You mean inside out.
No, upside down. I ripped the neck hole in the process of getting it around my waist.
A homeless man in dtwn SF was blasting lil wayne and singing at the top of his lungs. I kinda wanted to give him my life savings
um. i met him on myspace...we text now, he lives down the street
If one more person calls me a lesbian I am going to have to give you head in public.
MIND BOGGLER: batman and jesus are the same person. Think about it.
You walked in with a firecracker and a doughnut then demonstrated what a lazy job he did fucking you
I love your family. Oh. And on a completely unrelated note, I know where we can steal a dog.
to whom it may concern. if i am dead in colleens bed it is not her fault i slept in my scarf. my dads middle name is ronald.
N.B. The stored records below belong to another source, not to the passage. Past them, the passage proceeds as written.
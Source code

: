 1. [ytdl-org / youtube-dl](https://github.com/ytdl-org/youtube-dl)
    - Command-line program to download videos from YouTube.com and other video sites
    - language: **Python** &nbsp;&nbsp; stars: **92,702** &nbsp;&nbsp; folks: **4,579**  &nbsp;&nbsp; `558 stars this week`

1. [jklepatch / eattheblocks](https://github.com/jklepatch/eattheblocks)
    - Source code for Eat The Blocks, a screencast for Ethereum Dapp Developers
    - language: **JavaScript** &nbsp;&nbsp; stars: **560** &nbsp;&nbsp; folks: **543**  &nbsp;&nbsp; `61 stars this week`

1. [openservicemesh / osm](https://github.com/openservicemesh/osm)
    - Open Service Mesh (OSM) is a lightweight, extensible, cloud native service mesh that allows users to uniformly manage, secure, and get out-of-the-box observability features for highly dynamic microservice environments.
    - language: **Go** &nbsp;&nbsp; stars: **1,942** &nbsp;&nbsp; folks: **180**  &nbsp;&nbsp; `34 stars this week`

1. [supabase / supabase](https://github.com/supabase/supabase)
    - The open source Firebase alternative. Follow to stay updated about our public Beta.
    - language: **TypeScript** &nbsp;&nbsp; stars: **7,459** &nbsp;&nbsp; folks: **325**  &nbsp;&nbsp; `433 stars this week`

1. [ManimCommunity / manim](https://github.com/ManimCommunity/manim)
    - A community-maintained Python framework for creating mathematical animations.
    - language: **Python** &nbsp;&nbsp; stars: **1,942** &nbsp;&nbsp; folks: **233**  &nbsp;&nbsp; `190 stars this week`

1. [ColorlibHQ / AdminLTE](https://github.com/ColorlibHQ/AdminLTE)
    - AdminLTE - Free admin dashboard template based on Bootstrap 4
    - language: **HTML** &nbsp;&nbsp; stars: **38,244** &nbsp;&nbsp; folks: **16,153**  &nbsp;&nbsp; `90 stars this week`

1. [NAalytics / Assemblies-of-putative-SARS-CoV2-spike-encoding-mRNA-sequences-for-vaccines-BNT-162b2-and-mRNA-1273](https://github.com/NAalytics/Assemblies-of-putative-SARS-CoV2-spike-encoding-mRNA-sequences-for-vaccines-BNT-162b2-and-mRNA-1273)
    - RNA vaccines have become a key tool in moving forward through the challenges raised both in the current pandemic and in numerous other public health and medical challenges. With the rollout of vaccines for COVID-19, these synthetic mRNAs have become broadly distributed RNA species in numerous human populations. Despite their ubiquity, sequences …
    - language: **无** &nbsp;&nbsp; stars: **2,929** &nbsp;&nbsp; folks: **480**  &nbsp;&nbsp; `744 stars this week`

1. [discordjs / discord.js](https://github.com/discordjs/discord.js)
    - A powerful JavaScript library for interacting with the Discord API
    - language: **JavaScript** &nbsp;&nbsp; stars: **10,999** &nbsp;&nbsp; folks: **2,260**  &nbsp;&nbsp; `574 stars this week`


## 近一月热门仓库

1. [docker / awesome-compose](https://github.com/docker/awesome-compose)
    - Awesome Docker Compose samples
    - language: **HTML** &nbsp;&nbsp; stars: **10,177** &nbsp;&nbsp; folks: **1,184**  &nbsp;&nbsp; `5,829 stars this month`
Umm, ya, half our class is sitting in starbucks passing around flasks. Yes, flasks. Plural. Going to join them, we're all giving oral presentations in 20. Go hard or go home.
If those antibiotics mean you can't drink, ya might as well pack your bags and re-enroll next fall, because sobriety this week would be social suicide.
Omg I'm puking right now and then sneezed four times in a row. You don't know pain til this happens to you.
Drinking Fireball means never having to say you're sorry. Unless its at you're arraignment.
Someone's shaving their pubes at work every Monday and it's starting to piss me off
I mean come on
Hey sorry for calling you so much last night. I mixed your number with the pizza guys, and he was running late
The hangover struggle is to real, just passed the drive thru window. Twice.